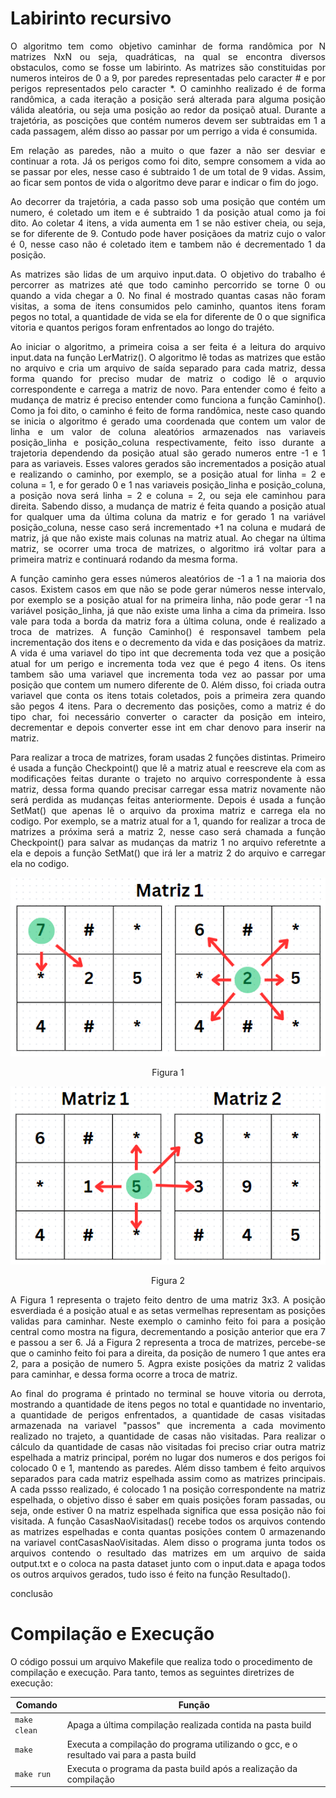 # Labirinto recursivo

<p align="justify">
	O algoritmo tem como objetivo caminhar de forma randômica por N matrizes NxN ou seja, quadráticas, na qual se encontra diversos obstaculos, como se fosse um labirinto. As matrizes são constituidas por numeros inteiros de 0 a 9, por paredes representadas pelo caracter # e por perigos representados pelo caracter *. O caminhho realizado é de forma randômica, a cada iteração a posição será alterada para alguma posição válida aleatória, ou seja uma posição ao redor da posiçaõ atual. Durante a trajetória, as poscições que contém numeros devem ser subtraidas em 1 a cada passagem, além disso ao passar por um perrigo a vida é consumida.
</p>

<p align="justify">
	Em relação as paredes, não a muito o que fazer a não ser desviar e continuar a rota. Já os perigos como foi dito, sempre consomem a vida ao se passar por eles, nesse caso é subtraido 1 de um total de 9 vidas. Assim, ao ficar sem pontos de vida o algoritmo deve parar e indicar o fim do jogo.
</p>

<p align="justify">
	Ao decorrer da trajetória, a cada passo sob uma posição que contém um numero, é coletado um item e é subtraido 1 da posição atual como ja foi dito. Ao coletar 4 itens, a vida aumenta em 1 se não estiver cheia, ou seja, se for diferente de 9. Contudo pode haver posiçãoes da matriz cujo o valor é 0, nesse caso não é coletado item e tambem não é decrementado 1 da posição.
</p>

<p align="justify">
	As matrizes são lidas de um arquivo input.data. O objetivo do trabalho é percorrer as matrizes até que todo caminho percorrido se torne 0 ou quando a vida chegar a 0. No final é mostrado quantas casas não foram visitas, a soma de itens consumidos pelo caminho, quantos itens foram pegos no total, a quantidade de vida se ela for diferente de 0 o que significa vitoria e quantos perigos foram enfrentados ao longo do trajéto.
</p>

<p align="justify">
	Ao iniciar o algoritmo, a primeira coisa a ser feita é a leitura do arquivo input.data na função LerMatriz(). O algoritmo lê todas as matrizes que estão no arquivo e cria um arquivo de saída separado para cada matriz, dessa forma quando for preciso mudar de matriz o codigo lê o arquvio correspondente e carrega a matriz de novo. Para entender como é feito a mudança de matriz é preciso entender como funciona a função Caminho(). Como ja foi dito, o caminho é feito de forma randômica, neste caso quando se inicia o algoritmo é gerado uma coordenada que contem um valor de linha e um valor de coluna aleatórios armazenados nas variaveis posição_linha e posição_coluna respectivamente, feito isso durante a trajetoria dependendo da posição atual são gerado numeros entre -1 e 1 para as variaveis. Esses valores gerados são incrementados a posição atual e realizando o caminho, por exemplo, se a posição atual for linha = 2 e coluna = 1, e for gerado 0 e 1 nas variaveis posição_linha e posição_coluna, a posição nova será linha = 2 e coluna = 2, ou seja ele caminhou para direita. Sabendo disso, a mudança de matriz é feita quando a posição atual for qualquer uma da última coluna da matriz e for gerado 1 na variável posição_coluna, nesse caso será incrementado +1 na coluna e mudará de matriz, já que não existe mais colunas na matriz atual. Ao chegar na última matriz, se ocorrer uma troca de matrizes, o algoritmo irá voltar para a primeira matriz e continuará rodando da mesma forma.
</p>

<p align="justify">
	A função caminho gera esses números aleatórios de -1 a 1 na maioria dos casos. Existem casos em que não se pode gerar números nesse intervalo, por exemplo se a posição atual for na primeira linha, não pode gerar -1 na variável posição_linha, já que não existe uma linha a cima da primeira. Isso vale para toda a borda da matriz fora a última coluna, onde é realizado a troca de matrizes. A função Caminho() é responsavel tambem pela incrementação dos itens e o decremento da vida e das posiçãoes da matriz. A vida é uma variavel do tipo int que decrementa toda vez que a posição atual for um perigo e incrementa toda vez que é pego 4 itens. Os itens tambem são uma variavel que incrementa toda vez ao passar por uma posição que contem um numero diferente de 0. Além disso, foi criada outra variavel que conta os itens totais coletados, pois a primeira zera quando são pegos 4 itens. Para o decremento das posições, como a matriz é do tipo char, foi necessário converter o caracter da posição em inteiro, decrementar e depois converter esse int em char denovo para inserir na matriz. 
</p>

<p align="justify">
	Para realizar a troca de matrizes, foram usadas 2 funções distintas. Primeiro é usada a função Checkpoint() que lê a matriz atual e reescreve ela com as modificações feitas durante o trajeto no arquivo correspondente à essa matriz, dessa forma quando precisar carregar essa matriz novamente não será perdida as mudanças feitas anteriormente. Depois é usada a função SetMat() que apenas lê o arquivo da proxima matriz e carrega ela no codigo. Por exemplo, se a matriz atual for a 1, quando for realizar a troca de matrizes a próxima será a matriz 2, nesse caso será chamada a função Checkpoint() para salvar as mudanças da matriz 1 no arquivo referetnte a ela e depois a função SetMat() que irá ler a matriz 2 do arquivo e carregar ela no codigo. 
</p>

<p align="center">
<img src="img/matriz.jpeg">
</p>

<p align="center">
	Figura 1	
</p>

<p align="center">
<img src="img/trocadematriz.jpeg">
</p>

<p align="center">
	Figura 2	
</p>

<p align="justify">
	A Figura 1 representa o trajeto feito dentro de uma matriz 3x3. A posição esverdiada é a posição atual e as setas vermelhas representam as posições validas para caminhar. Neste exemplo o caminho feito foi para a posição central como mostra na figura, decrementando a posição anterior que era 7 e passou a ser 6. Já a Figura 2 representa a troca de matrizes, percebe-se que o caminho feito foi para a direita, da posição de numero 1 que antes era 2, para a posição de numero 5. Agpra existe posições da matriz 2 validas para caminhar, e dessa forma ocorre a troca de matriz.
</p>

<p align="justify">
	Ao final do programa é printado no terminal se houve vitoria ou derrota, mostrando a quantidade de itens pegos no total e quantidade no inventario, a quantidade de perigos enfrentados, a quantidade de casas visitadas armazenada na variavel "passos" que incrementa a cada movimento realizado no trajeto, a quantidade de casas não visitadas. Para realizar o cálculo da quantidade de casas não visitadas foi preciso criar outra matriz espelhada a matriz principal, porém no lugar dos numeros e dos perigos foi colocado 0 e 1, mantendo as paredes. Além disso tambem é feito arquivos separados para cada matriz espelhada assim como as matrizes principais. A cada pssso realizado, é colocado 1 na posição correspondente na matriz espelhada, o objetivo disso é saber em quais posições foram passadas, ou seja, onde estiver 0 na matriz espelhada significa que essa posição não foi visitada. A função CasasNaoVisitadas() recebe todos os arquivos contendo as matrizes espelhadas e conta quantas posições contem 0 armazenando na variavel contCasasNaoVisitadas. Alem disso o programa junta todos os arquivos contendo o resultado das matrizes em um arquivo de saida output.txt e o coloca na pasta dataset junto com o input.data e apaga todos os outros arquivos gerados, tudo isso é feito na função Resultado().
</p>

<p align="justify">
conclusão	
</p>


# Compilação e Execução

O código possui um arquivo Makefile que realiza todo o procedimento de compilação e execução. Para tanto, temos as seguintes diretrizes de execução:


| Comando                |  Função                                                                                           |                     
| -----------------------| ------------------------------------------------------------------------------------------------- |
|  `make clean`          | Apaga a última compilação realizada contida na pasta build                                        |
|  `make`                | Executa a compilação do programa utilizando o gcc, e o resultado vai para a pasta build           |
|  `make run`            | Executa o programa da pasta build após a realização da compilação                                 |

━━━━━━━━

_Exercise details:_ Checking the data above line by line, please work out how many lines include "trajetória", and reply with the number only.

_Task response:_ 2